Repression of in vitro ILTV replication by p53 activation. (A to C) The effect of p53 on viral replication in LMH cells upon p53 depletion (A) or pretreatment with PFT-α (B and C) in the presence or absence of Nutlin-3a treatment was determined with the TCID₅₀ assay. (D) The proportions of PI-positive cells were assayed by flow cytometry after pretreatment with Nutlin-3a or PFT-α. The data are presented as the means ± SD. Asterisks indicate statistical difference (n = 3; *, P < 0.05).

FIG 13

p53 is a key determinant of the pathological effect of ILTV infection in ovo. (A) TUNEL-APC staining of CAMs in ovo at 24 hpi. Cell nuclei were stained with Hoechst 33342 (blue). The scale bar indicates 50 μm. (B) The percentage of apoptotic cells per field was quantified statistically by observing 100 cells per field in 3 fields per slide. Data are presented as the means ± SD. Asterisks indicate statistical difference (n = 6; P < 0.05). (C) Pathological examinations of livers by H&E staining.
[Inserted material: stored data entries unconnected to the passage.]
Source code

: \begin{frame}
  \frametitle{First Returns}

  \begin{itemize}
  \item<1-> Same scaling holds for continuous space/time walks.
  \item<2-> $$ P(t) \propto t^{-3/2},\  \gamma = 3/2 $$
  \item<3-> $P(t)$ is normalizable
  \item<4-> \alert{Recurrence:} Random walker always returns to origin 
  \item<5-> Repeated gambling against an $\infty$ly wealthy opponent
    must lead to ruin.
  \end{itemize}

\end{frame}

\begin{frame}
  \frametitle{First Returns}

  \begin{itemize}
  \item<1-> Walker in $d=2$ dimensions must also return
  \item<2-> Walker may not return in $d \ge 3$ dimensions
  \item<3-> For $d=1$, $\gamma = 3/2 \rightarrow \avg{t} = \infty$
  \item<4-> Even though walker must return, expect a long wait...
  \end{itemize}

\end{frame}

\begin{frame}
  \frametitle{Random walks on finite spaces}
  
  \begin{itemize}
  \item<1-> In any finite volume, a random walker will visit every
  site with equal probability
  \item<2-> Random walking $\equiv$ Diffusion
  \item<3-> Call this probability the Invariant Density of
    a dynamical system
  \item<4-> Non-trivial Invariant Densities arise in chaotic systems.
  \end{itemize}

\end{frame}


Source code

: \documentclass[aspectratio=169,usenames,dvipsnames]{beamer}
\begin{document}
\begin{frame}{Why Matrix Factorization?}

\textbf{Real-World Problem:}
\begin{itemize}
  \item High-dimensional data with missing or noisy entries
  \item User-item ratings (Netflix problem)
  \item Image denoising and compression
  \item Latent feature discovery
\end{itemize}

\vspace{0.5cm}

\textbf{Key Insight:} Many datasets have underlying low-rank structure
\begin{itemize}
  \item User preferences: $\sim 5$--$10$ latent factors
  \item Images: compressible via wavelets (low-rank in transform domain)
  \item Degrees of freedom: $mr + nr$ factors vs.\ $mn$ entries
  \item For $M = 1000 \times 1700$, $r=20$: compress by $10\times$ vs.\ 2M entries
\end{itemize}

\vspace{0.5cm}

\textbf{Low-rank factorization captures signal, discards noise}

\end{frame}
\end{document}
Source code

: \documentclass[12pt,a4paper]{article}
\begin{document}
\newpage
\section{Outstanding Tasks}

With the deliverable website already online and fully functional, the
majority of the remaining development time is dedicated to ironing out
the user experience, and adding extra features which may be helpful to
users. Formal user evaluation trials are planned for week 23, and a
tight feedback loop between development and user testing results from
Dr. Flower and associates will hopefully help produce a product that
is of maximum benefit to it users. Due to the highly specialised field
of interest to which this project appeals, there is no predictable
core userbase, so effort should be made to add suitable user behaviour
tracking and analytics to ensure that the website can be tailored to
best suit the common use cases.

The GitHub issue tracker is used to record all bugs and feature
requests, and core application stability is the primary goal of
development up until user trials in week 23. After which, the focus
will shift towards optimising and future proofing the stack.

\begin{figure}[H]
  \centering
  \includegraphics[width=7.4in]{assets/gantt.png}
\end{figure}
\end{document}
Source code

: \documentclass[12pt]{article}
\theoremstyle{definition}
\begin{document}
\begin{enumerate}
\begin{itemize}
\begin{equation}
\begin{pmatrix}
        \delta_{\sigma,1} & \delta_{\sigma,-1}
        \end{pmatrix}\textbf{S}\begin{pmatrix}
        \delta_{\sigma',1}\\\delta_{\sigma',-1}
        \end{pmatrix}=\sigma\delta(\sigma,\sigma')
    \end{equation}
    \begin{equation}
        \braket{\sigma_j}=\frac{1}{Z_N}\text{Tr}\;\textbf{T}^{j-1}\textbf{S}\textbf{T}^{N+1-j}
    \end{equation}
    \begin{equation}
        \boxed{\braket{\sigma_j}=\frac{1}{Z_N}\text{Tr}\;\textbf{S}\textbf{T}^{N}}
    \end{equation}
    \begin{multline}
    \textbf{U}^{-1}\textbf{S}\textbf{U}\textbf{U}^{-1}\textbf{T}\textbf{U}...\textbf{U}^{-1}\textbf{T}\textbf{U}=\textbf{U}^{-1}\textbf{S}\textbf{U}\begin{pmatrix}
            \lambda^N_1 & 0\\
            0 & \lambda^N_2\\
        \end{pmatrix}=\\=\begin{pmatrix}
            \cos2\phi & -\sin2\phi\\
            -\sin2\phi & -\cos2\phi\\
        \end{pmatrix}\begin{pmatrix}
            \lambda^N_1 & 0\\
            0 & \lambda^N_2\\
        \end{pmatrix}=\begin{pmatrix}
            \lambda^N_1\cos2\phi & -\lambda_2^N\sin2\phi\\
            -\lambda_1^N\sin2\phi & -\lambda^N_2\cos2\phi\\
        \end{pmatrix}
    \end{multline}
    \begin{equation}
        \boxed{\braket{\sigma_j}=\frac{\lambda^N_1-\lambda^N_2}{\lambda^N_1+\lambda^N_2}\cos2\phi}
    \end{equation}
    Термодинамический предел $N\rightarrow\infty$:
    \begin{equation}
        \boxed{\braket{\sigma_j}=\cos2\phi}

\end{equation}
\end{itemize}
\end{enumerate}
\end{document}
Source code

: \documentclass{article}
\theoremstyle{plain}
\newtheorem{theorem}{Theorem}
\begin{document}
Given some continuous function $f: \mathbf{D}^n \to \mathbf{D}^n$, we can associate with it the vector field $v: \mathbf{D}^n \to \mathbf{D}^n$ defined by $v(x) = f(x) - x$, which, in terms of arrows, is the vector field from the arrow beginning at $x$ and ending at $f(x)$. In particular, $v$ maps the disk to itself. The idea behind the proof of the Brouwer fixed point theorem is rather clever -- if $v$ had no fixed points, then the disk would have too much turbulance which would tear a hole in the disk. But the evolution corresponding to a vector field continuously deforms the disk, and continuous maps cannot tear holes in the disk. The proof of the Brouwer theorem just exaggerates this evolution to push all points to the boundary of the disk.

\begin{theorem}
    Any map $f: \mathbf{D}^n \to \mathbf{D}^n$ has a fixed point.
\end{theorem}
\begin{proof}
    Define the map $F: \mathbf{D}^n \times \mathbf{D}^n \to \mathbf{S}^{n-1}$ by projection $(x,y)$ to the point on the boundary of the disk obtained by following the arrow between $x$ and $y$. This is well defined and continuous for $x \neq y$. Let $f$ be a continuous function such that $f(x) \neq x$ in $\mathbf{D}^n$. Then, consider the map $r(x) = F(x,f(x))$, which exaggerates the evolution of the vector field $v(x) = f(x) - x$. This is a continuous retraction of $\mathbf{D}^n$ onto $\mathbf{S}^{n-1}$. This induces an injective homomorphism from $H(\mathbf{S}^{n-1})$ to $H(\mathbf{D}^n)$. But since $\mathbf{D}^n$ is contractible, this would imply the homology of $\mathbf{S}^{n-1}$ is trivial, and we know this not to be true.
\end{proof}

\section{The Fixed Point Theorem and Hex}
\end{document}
The scale bar indicates 50 μm. (D) Survival analysis of embryos inoculated with ILTV (n = 10; P < 0.05).

FIG 14

Effect of p53 on in ovo viral replication. Viral replication in allantoic fluid, CAMs, brains, and livers was detected by RT-qPCR at 1, 2, and 5 days postinfection. Data are presented in log₁₀ form. Asterisks indicate statistical difference (n = 6; P < 0.05).